Küba'ya üzerindeki ablukayı ağırlaştıran hamle Trump eliyle bir kez daha yürürlükte. Küba halkıysa mücadelede kararlı, Díaz-Canel ''Bir kez daha kazanacağız'' dedi.
Haber Merkezi
ABD Başkanı Donald Trump, görevinin ilk gününde çok sayıda başkanlık kararnamesine imza attı.
Trump ikinci başkanlık döneminde, Biden yönetiminin imzaladığı 78 kararname ve yürütmeyi de iptal etti.
Bunlardan biri henüz 6 gün önce Biden tarafından onaylanan Küba'yı "teröre destek veren ülkeler" listesinden çıkarma kararıydı.
Beyaz Saray’dan yapılan açıklamada Küba’nın listeye yeniden eklediği belirtildi.
Küba Devlet Başkanı Miguel Díaz-Canel Bermúdez, X hesabından yaptığı paylaşımla Trump'ın bu kararına tepki gösterdi.
Díaz-Canel, "alay ve istismar" şeklinde nitelendirdiği bu eylemin, "ABD hükümetinin listelerinin ve tek taraflı baskı mekanizmalarının itibarsızlığını teyit ettiğini" ifade etti. ABD ablukasına karşı mücadeleyi sürdüreceklerini vurgulayan Díaz-Canel, ''Halkımızın meşru ve asil davası galip gelecek ve bir kez daha kazanacaktır'' dedi.

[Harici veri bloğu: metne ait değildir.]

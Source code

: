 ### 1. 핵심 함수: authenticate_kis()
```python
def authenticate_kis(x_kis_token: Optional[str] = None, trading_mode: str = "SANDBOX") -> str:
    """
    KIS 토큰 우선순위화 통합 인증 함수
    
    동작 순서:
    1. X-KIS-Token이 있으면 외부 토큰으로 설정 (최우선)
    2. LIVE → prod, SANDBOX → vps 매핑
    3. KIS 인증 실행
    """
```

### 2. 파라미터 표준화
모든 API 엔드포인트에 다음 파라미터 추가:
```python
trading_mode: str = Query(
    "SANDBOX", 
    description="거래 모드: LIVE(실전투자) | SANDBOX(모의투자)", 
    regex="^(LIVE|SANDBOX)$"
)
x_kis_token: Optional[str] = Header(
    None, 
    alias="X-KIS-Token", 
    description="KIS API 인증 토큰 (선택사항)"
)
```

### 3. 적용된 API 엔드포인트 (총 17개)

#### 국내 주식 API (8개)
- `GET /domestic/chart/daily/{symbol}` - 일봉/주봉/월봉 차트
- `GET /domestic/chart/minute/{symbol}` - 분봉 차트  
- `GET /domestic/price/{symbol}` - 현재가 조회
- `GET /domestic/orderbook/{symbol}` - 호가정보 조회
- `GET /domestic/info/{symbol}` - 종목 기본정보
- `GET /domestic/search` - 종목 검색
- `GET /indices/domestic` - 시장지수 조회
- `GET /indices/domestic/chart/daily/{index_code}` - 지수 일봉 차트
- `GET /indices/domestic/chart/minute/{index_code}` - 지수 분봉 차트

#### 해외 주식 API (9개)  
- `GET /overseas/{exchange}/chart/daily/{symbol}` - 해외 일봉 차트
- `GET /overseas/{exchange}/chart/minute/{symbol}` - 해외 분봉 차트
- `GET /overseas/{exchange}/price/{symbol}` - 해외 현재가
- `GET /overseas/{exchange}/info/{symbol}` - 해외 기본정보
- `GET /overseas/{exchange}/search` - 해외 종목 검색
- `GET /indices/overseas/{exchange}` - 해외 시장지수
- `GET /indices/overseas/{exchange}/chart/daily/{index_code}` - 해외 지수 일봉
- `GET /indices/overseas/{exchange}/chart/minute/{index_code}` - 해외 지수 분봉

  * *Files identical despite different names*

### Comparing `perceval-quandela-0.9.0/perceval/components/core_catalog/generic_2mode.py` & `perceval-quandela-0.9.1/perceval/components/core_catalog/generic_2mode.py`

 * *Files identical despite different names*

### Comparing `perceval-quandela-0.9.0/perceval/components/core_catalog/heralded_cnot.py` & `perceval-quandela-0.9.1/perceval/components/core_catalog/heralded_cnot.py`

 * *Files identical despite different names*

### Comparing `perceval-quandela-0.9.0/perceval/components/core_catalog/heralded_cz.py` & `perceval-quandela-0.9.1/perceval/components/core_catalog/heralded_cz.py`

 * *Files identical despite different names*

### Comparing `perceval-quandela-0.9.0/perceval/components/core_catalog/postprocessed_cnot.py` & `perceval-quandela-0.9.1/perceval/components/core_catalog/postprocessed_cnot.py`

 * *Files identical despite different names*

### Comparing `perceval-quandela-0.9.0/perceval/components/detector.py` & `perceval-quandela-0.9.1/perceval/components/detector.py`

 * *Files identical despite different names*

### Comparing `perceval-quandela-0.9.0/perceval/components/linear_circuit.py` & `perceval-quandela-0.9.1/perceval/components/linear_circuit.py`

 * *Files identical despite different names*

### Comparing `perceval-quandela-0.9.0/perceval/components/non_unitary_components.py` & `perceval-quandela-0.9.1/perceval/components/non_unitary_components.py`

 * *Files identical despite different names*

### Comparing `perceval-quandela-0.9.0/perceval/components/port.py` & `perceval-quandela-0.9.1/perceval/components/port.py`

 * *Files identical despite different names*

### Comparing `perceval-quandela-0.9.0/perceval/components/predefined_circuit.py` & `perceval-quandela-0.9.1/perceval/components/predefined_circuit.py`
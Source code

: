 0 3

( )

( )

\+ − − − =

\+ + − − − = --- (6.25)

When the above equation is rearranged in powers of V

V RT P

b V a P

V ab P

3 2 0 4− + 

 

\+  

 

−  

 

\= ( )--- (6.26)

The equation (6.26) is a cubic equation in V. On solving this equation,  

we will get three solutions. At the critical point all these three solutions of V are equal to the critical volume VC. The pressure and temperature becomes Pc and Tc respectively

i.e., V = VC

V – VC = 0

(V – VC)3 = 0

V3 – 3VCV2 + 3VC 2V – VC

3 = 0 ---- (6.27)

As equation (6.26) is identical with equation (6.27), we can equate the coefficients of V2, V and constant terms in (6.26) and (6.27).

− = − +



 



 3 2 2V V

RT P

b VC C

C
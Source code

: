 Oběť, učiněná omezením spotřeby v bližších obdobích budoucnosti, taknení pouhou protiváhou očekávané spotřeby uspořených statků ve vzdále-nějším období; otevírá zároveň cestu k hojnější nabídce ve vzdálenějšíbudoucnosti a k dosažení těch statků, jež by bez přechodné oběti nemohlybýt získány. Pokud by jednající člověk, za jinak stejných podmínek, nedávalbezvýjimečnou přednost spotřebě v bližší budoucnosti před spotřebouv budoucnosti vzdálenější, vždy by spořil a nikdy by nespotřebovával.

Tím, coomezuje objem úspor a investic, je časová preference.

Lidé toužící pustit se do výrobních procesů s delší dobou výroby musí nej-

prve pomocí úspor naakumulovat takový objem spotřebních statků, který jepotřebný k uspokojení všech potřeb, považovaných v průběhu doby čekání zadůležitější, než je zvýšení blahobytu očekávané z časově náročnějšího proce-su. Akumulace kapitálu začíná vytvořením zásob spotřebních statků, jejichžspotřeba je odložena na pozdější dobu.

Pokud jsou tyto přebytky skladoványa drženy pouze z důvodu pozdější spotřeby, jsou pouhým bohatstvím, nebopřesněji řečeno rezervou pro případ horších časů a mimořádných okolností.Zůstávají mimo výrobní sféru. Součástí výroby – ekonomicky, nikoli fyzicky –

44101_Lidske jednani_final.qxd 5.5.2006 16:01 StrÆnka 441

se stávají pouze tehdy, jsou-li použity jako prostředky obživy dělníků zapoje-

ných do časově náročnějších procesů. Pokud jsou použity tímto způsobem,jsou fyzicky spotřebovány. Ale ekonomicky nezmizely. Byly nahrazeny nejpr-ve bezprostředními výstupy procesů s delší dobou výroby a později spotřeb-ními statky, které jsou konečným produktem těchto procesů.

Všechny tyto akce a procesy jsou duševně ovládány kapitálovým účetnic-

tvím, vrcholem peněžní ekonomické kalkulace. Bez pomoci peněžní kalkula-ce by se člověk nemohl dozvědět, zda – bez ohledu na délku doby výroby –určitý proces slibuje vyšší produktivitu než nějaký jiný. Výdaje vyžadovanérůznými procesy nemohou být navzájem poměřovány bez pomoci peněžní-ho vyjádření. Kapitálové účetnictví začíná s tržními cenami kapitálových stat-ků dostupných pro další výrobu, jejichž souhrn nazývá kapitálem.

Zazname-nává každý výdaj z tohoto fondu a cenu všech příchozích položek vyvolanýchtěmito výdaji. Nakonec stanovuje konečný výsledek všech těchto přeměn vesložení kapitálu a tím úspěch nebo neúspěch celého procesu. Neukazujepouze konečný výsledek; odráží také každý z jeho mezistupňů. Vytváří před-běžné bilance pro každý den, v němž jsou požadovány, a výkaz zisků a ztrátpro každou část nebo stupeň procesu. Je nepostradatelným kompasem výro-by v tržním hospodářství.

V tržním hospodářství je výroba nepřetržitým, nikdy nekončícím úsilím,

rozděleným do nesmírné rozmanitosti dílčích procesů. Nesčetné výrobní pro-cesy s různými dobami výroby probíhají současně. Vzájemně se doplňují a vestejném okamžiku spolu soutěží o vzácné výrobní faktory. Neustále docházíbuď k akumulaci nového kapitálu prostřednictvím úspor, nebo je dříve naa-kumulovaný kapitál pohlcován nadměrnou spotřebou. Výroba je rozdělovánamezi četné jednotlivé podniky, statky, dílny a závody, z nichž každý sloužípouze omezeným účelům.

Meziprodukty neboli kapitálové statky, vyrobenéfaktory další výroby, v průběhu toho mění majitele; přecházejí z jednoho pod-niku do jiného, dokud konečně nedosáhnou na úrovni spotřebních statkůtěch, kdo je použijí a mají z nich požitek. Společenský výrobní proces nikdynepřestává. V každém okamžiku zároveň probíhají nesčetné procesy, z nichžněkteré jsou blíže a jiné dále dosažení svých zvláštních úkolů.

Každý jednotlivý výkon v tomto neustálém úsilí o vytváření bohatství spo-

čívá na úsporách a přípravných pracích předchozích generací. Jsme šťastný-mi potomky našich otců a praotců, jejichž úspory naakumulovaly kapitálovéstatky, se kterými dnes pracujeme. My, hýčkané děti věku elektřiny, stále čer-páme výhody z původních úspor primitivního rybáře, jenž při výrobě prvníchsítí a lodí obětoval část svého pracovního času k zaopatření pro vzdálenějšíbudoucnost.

Küba abluka politikalarına teslim olmuyor
Küba, “terörü destekleyen ülkeler listesi’’ne ilk olarak Reagan hükümeti tarafından dahil edildi. Daha sonra Obama döneminde çıkarıldı ancak Trump ilk başkanlık döneminin sonunda görevi Biden’a devretmeden hemen önce Küba’yı listeye yeniden dahil etti. Görev süresi boyunca aynı politikayı sürdüren Biden, koltuğunu Trump’a bırakmadan 5 gün önce Küba’yı listeden çıkarmıştı.
Uluslararası terörizme destek verdiği iddia edilen devletler ABD Dışişleri Bakanlığı tarafından üç ayrı kanun maddesi uyarınca (ulusal savunma, silah ihracatı, dış yardım) kara listeye alınıyor ve savunma alanında ihracat veya satış faaliyeti gerçekleştiremiyor, bunun dışında mali konular başta olmak üzere çeşitli yaptırımlara maruz bırakılıyor.
Halihazırda kapsamlı bir abluka politikasının hedefi olan Küba, bu listeye dahil edilmesi nedeniyle ekonomisini ayakta tutmak için ihtiyaç duyduğu ticaret anlaşmaları ve kredi imkanlarına güçlükle ulaşıyor.
Bu durum Küba halkının gündelik yaşamında ağır etkilere yol açıyor. Örneğin Küba, Covid 19 pandemisinin en ağır dönemindeyken bu listede bulunduğu için solunum cihazı, ilaç ve aşıya erişmekte güçlük yaşadı. Gerekli hammadde ve ekipmanları ya kendisi üretti ya da piyasa değerinin oldukça üstünde bir fiyata tedarik etmek zorunda kaldı.
Öte yandan Küba’nın ‘’teröre destek verdiği’’ yalanını destekleyen herhangi bir somut gerekçe öne sürülemiyor. Oysa Küba’yı “teröre destek vermek’’ ile itham eden ABD’nin bizzat finanse ettiği ve yönlendirdiği karşıdevrimci çeteler Küba’da binlerce kişinin ölümüne yol açan saldırılar düzenlediler, işgal girişimlerinde bulundular, suikastler düzenlediler, biyolojik silahlar kullandılar; fabrikaları, turizm merkezlerini, elçilikleri, okulları hatta kreşleri bombaladılar.
Küba hükümeti, Küba halkı ve diğer ülkelerdeki Küba’yla dayanışma hareketleri kararın iptali için mücadelelerini sürdürmekte kararlı.